Your right in respect to the explanation of the metallics. Many have both wondered about, and questioned the validity of the need/use for the metallics chosen, going so far as to try to find different powders or flake content that either increased or decreased the "Lay" aspects (ie: reflective properties and angle of reflectivity...) of the stuff. From the first, creating a "Thick" Mix containing Pearl (mica) flakes that could add more reflectivity seemed to me as a common sense approach. But others would swear that the mere presence of any other paint coating such particles effectually negated the effect. Even so, they offered no explanation as to why the inclusion of such did in fact effect a difference. All they had to go on was "my word on it" and that was weak brew indeed for some.

All along the way, in my obstruse and non-scientific jargon, I've related that it was the suspension of the particles in a non-aligned manner within the various mixes that both augmented the characteristics of Retro reflectivity with that of paints of a Flat nature, but only to a desirable point. I avoided mixing "greys" with such mixes for quite a long time, preferring to allow the PJ to produce whatever contrast that would be seen. As a result, MMud was touted as being deficient in producing Blacker blacks (....never said it did however...) as compared to Greys (neutral or otherwise) but in reverse, those other options didn't "PoP" like MMud across the range of PJs most of us utilized. Light Cannons could avail themselves of the Grey formulas and do well, but excepting on CMRA's ME, few PJs under 1000 lumens failed to look anything but dingy under such circumstances.

Much was conjecture, and trial by error (combat?) based on a myriad of prior posts I consumed in 2001-2, some by very respected Members of the far flung past, that laid waste to the desirability of such materials. To this "pre-schooler" (I like that better... ;) ) much as in my BBQ'ing, a little of this and a little of that usually results in a tasty sauce much improved on the "out of the Bottle" experience. I had to follow my own path creating MMud, a mix that combined both Base & Top Coat properties.
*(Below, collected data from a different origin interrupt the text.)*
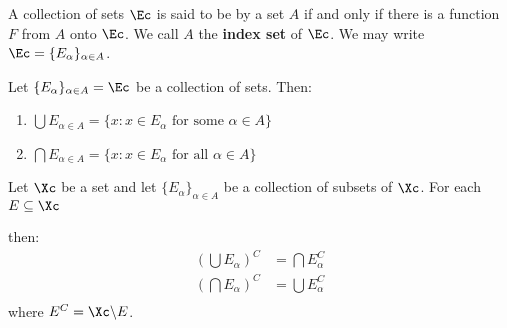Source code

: \begin{definition}
 A collection of sets $\Ec$ is said to be  by a set $A$ if and only if there is a function  $F$ from  $A$ onto 
 $\Ec$. We call $A$ the \textbf{index set} of $\Ec$. We may write $\Ec=\{E_{\alpha}\}_{\alpha \in A}$.
\end{definition}

\begin{definition}
    Let $\{E_{\alpha}\}_{\alpha \in A}=\Ec$ be a collection of sets. Then:
    \begin{enumerate}[label=(\arabic*)]
        \item $\bigcup E_{\alpha \in A} = \{x: x \in E_{\alpha} \text{ for some } \alpha \in A\}$

        \item $\bigcap E_{\alpha \in A} = \{x: x \in E_{\alpha} \text{ for all } \alpha \in A\}$
    \end{enumerate}
\end{definition}

\begin{theorem}
    Let $\Xc$ be a set  and let  $\{E_{\alpha}\}_{\alpha \in A}$ be a collection of subsets of  $\Xc$. For each  $E \subseteq \Xc$ 

    then:
     \begin{align}
         (\bigcup E_{\alpha})^{C} &= \bigcap E_{\alpha}^{C} \\

         (\bigcap E_{\alpha})^{C} &= \bigcup E_{\alpha}^{C} \\

    \end{align}
    where $E^{C}=\Xc \backslash E$.
\end{theorem}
Many have lamented, or outright rebelled over my 'nonsensical' descriptions ( Voodoo science some have called it...., or worse.) Others have wrote complimenting me on my perchant for explaining things in a manner laymen could both learn from and enjoy what was both a valid observation, and a somewhat playful mangling of terms. I always did try to inject a little humor into what often could be boring hours at the keyboard, if only to amuse myself it would sometimes seem. :rolleyes: ;)

But much as your post illudes, once the seeds of something plausible are planted on a open Forum, those more concerned with proving instead of outright conflict and rebuttal, and who posses a better handle on the correct terminology, often come to the rescue and refine the equation for everyone's benefit. And guess who also learns from such instances? Yours truly.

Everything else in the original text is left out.